** Information provided follows **

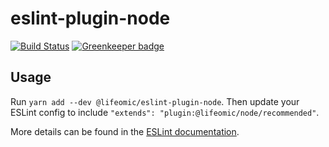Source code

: eslint-plugin-node
==================

[![Build Status](https://travis-ci.org/lifeomic/eslint-plugin-node.svg?branch=master)](https://travis-ci.org/lifeomic/eslint-plugin-node)
[![Greenkeeper badge](https://badges.greenkeeper.io/lifeomic/eslint-plugin-node.svg)](https://greenkeeper.io/)

## Usage

Run `yarn add --dev @lifeomic/eslint-plugin-node`. Then update your ESLint
config to include `"extends": "plugin:@lifeomic/node/recommended"`.

More details can be found in the [ESLint documentation][config-from-plugins].

[config-from-plugins]: https://eslint.org/docs/user-guide/configuring#using-the-configuration-from-a-plugin "Using the configuration from a plugin"
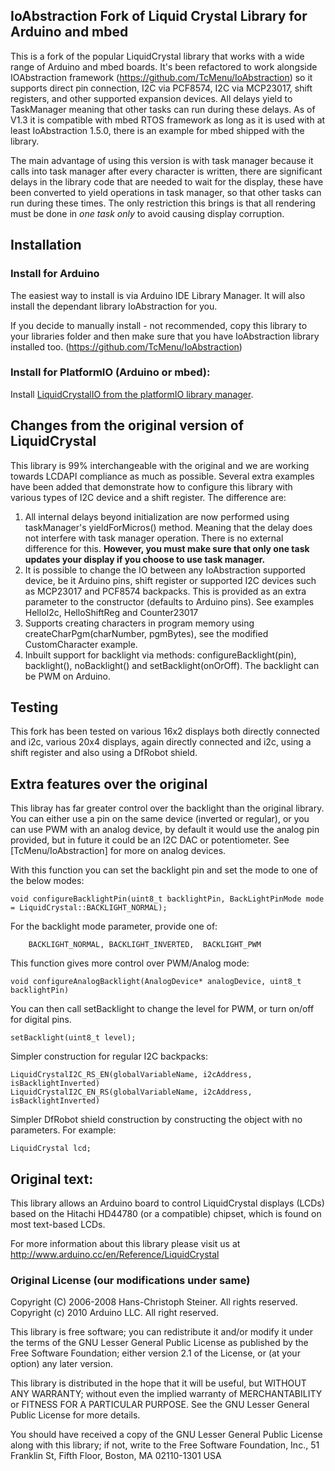 ## IoAbstraction Fork of Liquid Crystal Library for Arduino and mbed
 
This is a fork of the popular LiquidCrystal library that works with a wide range of Arduino and mbed boards. It's been refactored to work alongside IOAbstraction framework (https://github.com/TcMenu/IoAbstraction) so it supports direct pin connection, I2C via PCF8574, I2C via MCP23017, shift registers, and other supported expansion devices. All delays yield to TaskManager meaning that other tasks can run during these delays. As of V1.3 it is compatible with mbed RTOS framework as long as it is used with at least IoAbstraction 1.5.0, there is an example for mbed shipped with the library.

The main advantage of using this version is with task manager because it calls into task manager after every character is written, there are significant delays in the library code that are needed to wait for the display, these have been converted to yield operations in task manager, so that other tasks can run during these times. The only restriction this brings is that all rendering must be done in *one task only* to avoid causing display corruption. 

## Installation

### Install for Arduino
The easiest way to install is via Arduino IDE Library Manager. It will also install the dependant library IoAbstraction for you.

If you decide to manually install - not recommended, copy this library to your libraries folder and then make sure that you have IoAbstraction library installed too. (https://github.com/TcMenu/IoAbstraction)

### Install for PlatformIO (Arduino or mbed):

Install [LiquidCrystalIO from the platformIO library manager](https://platformio.org/lib/show/7242/LiquidCrystalIO).

## Changes from the original version of LiquidCrystal

This library is 99% interchangeable with the original and we are working towards LCDAPI compliance as much as possible. Several extra examples have been added that demonstrate how to configure this library with various types of I2C device and a shift register. The difference are:

1. All internal delays beyond initialization are now performed using taskManager's yieldForMicros() method. Meaning that the delay does not interfere with task manager operation. There is no external difference for this. **However, you must make sure that only one task updates your display if you choose to use task manager.**
2. It is possible to change the IO between any IoAbstraction supported device, be it Arduino pins, shift register or supported I2C devices such as MCP23017 and PCF8574 backpacks. This is provided as an extra parameter to the constructor (defaults to Arduino pins). See examples HelloI2c, HelloShiftReg and Counter23017
3. Supports creating characters in program memory using createCharPgm(charNumber, pgmBytes), see the modified CustomCharacter example.
4. Inbuilt support for backlight via methods: configureBacklight(pin), backlight(), noBacklight() and setBacklight(onOrOff). The backlight can be PWM on Arduino.

## Testing

This fork has been tested on various 16x2 displays both directly connected and i2c, various 20x4 displays, again directly connected and i2c, using a shift register and also using a DfRobot shield.

## Extra features over the original

This libray has far greater control over the backlight than the original library. You can either use a pin on the same device (inverted or regular), or you can use PWM with an analog device, by default it would use the analog pin provided, but in future it could be an I2C DAC or potentiometer. See [TcMenu/IoAbstraction] for more on analog devices.

With this function you can set the backlight pin and set the mode to one of the below modes:

    void configureBacklightPin(uint8_t backlightPin, BackLightPinMode mode = LiquidCrystal::BACKLIGHT_NORMAL);

For the backlight mode parameter, provide one of:

        BACKLIGHT_NORMAL, BACKLIGHT_INVERTED,  BACKLIGHT_PWM

This function gives more control over PWM/Analog mode:

    void configureAnalogBacklight(AnalogDevice* analogDevice, uint8_t backlightPin)
    
You can then call setBacklight to change the level for PWM, or turn on/off for digital pins.

    setBacklight(uint8_t level);

Simpler construction for regular I2C backpacks:

    LiquidCrystalI2C_RS_EN(globalVariableName, i2cAddress, isBacklightInverted)
    LiquidCrystalI2C_EN_RS(globalVariableName, i2cAddress, isBacklightInverted)

Simpler DfRobot shield construction by constructing the object with no parameters. For example:

    LiquidCrystal lcd;

## Original text:

This library allows an Arduino board to control LiquidCrystal displays (LCDs) based on the Hitachi HD44780 (or a compatible) chipset, which is found on most text-based LCDs.

For more information about this library please visit us at
http://www.arduino.cc/en/Reference/LiquidCrystal

### Original License (our modifications under same)

Copyright (C) 2006-2008 Hans-Christoph Steiner. All rights reserved.
Copyright (c) 2010 Arduino LLC. All right reserved.

This library is free software; you can redistribute it and/or
modify it under the terms of the GNU Lesser General Public
License as published by the Free Software Foundation; either
version 2.1 of the License, or (at your option) any later version.

This library is distributed in the hope that it will be useful,
but WITHOUT ANY WARRANTY; without even the implied warranty of
MERCHANTABILITY or FITNESS FOR A PARTICULAR PURPOSE. See the GNU
Lesser General Public License for more details.

You should have received a copy of the GNU Lesser General Public
License along with this library; if not, write to the Free Software
Foundation, Inc., 51 Franklin St, Fifth Floor, Boston, MA 02110-1301 USA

** End of Information provided **

▶ Work instructions
Everything in the material must be duplicated exactly, except the pictures.

▶ Output
Source code

: eslint-plugin-node
==================

[![Build Status](https://travis-ci.org/lifeomic/eslint-plugin-node.svg?branch=master)](https://travis-ci.org/lifeomic/eslint-plugin-node)
[![Greenkeeper badge](https://badges.greenkeeper.io/lifeomic/eslint-plugin-node.svg)](https://greenkeeper.io/)

## Usage

Run `yarn add --dev @lifeomic/eslint-plugin-node`. Then update your ESLint
config to include `"extends": "plugin:@lifeomic/node/recommended"`.

More details can be found in the [ESLint documentation][config-from-plugins].

[config-from-plugins]: https://eslint.org/docs/user-guide/configuring#using-the-configuration-from-a-plugin "Using the configuration from a plugin"
 ## IoAbstraction Fork of Liquid Crystal Library for Arduino and mbed
 
This is a fork of the popular LiquidCrystal library that works with a wide range of Arduino and mbed boards. It's been refactored to work alongside IOAbstraction framework (https://github.com/TcMenu/IoAbstraction) so it supports direct pin connection, I2C via PCF8574, I2C via MCP23017, shift registers, and other supported expansion devices. All delays yield to TaskManager meaning that other tasks can run during these delays. As of V1.3 it is compatible with mbed RTOS framework as long as it is used with at least IoAbstraction 1.5.0, there is an example for mbed shipped with the library.

The main advantage of using this version is with task manager because it calls into task manager after every character is written, there are significant delays in the library code that are needed to wait for the display, these have been converted to yield operations in task manager, so that other tasks can run during these times. The only restriction this brings is that all rendering must be done in *one task only* to avoid causing display corruption. 

## Installation

### Install for Arduino
The easiest way to install is via Arduino IDE Library Manager. It will also install the dependant library IoAbstraction for you.

If you decide to manually install - not recommended, copy this library to your libraries folder and then make sure that you have IoAbstraction library installed too. (https://github.com/TcMenu/IoAbstraction)

### Install for PlatformIO (Arduino or mbed):

Install [LiquidCrystalIO from the platformIO library manager](https://platformio.org/lib/show/7242/LiquidCrystalIO).

## Changes from the original version of LiquidCrystal

This library is 99% interchangeable with the original and we are working towards LCDAPI compliance as much as possible. Several extra examples have been added that demonstrate how to configure this library with various types of I2C device and a shift register. The difference are:

1. All internal delays beyond initialization are now performed using taskManager's yieldForMicros() method. Meaning that the delay does not interfere with task manager operation. There is no external difference for this. **However, you must make sure that only one task updates your display if you choose to use task manager.**
2. It is possible to change the IO between any IoAbstraction supported device, be it Arduino pins, shift register or supported I2C devices such as MCP23017 and PCF8574 backpacks. This is provided as an extra parameter to the constructor (defaults to Arduino pins). See examples HelloI2c, HelloShiftReg and Counter23017
3. Supports creating characters in program memory using createCharPgm(charNumber, pgmBytes), see the modified CustomCharacter example.
4. Inbuilt support for backlight via methods: configureBacklight(pin), backlight(), noBacklight() and setBacklight(onOrOff). The backlight can be PWM on Arduino.

## Testing

This fork has been tested on various 16x2 displays both directly connected and i2c, various 20x4 displays, again directly connected and i2c, using a shift register and also using a DfRobot shield.

## Extra features over the original

This libray has far greater control over the backlight than the original library. You can either use a pin on the same device (inverted or regular), or you can use PWM with an analog device, by default it would use the analog pin provided, but in future it could be an I2C DAC or potentiometer. See [TcMenu/IoAbstraction] for more on analog devices.

With this function you can set the backlight pin and set the mode to one of the below modes:

    void configureBacklightPin(uint8_t backlightPin, BackLightPinMode mode = LiquidCrystal::BACKLIGHT_NORMAL);

For the backlight mode parameter, provide one of:

        BACKLIGHT_NORMAL, BACKLIGHT_INVERTED,  BACKLIGHT_PWM

This function gives more control over PWM/Analog mode:

    void configureAnalogBacklight(AnalogDevice* analogDevice, uint8_t backlightPin)
    
You can then call setBacklight to change the level for PWM, or turn on/off for digital pins.

    setBacklight(uint8_t level);

Simpler construction for regular I2C backpacks:

    LiquidCrystalI2C_RS_EN(globalVariableName, i2cAddress, isBacklightInverted)
    LiquidCrystalI2C_EN_RS(globalVariableName, i2cAddress, isBacklightInverted)

Simpler DfRobot shield construction by constructing the object with no parameters. For example:

    LiquidCrystal lcd;

## Original text:

This library allows an Arduino board to control LiquidCrystal displays (LCDs) based on the Hitachi HD44780 (or a compatible) chipset, which is found on most text-based LCDs.

For more information about this library please visit us at
http://www.arduino.cc/en/Reference/LiquidCrystal

### Original License (our modifications under same)

Copyright (C) 2006-2008 Hans-Christoph Steiner. All rights reserved.
Copyright (c) 2010 Arduino LLC. All right reserved.

This library is free software; you can redistribute it and/or
modify it under the terms of the GNU Lesser General Public
License as published by the Free Software Foundation; either
version 2.1 of the License, or (at your option) any later version.

This library is distributed in the hope that it will be useful,
but WITHOUT ANY WARRANTY; without even the implied warranty of
MERCHANTABILITY or FITNESS FOR A PARTICULAR PURPOSE. See the GNU
Lesser General Public License for more details.

You should have received a copy of the GNU Lesser General Public
License along with this library; if not, write to the Free Software
Foundation, Inc., 51 Franklin St, Fifth Floor, Boston, MA 02110-1301 USA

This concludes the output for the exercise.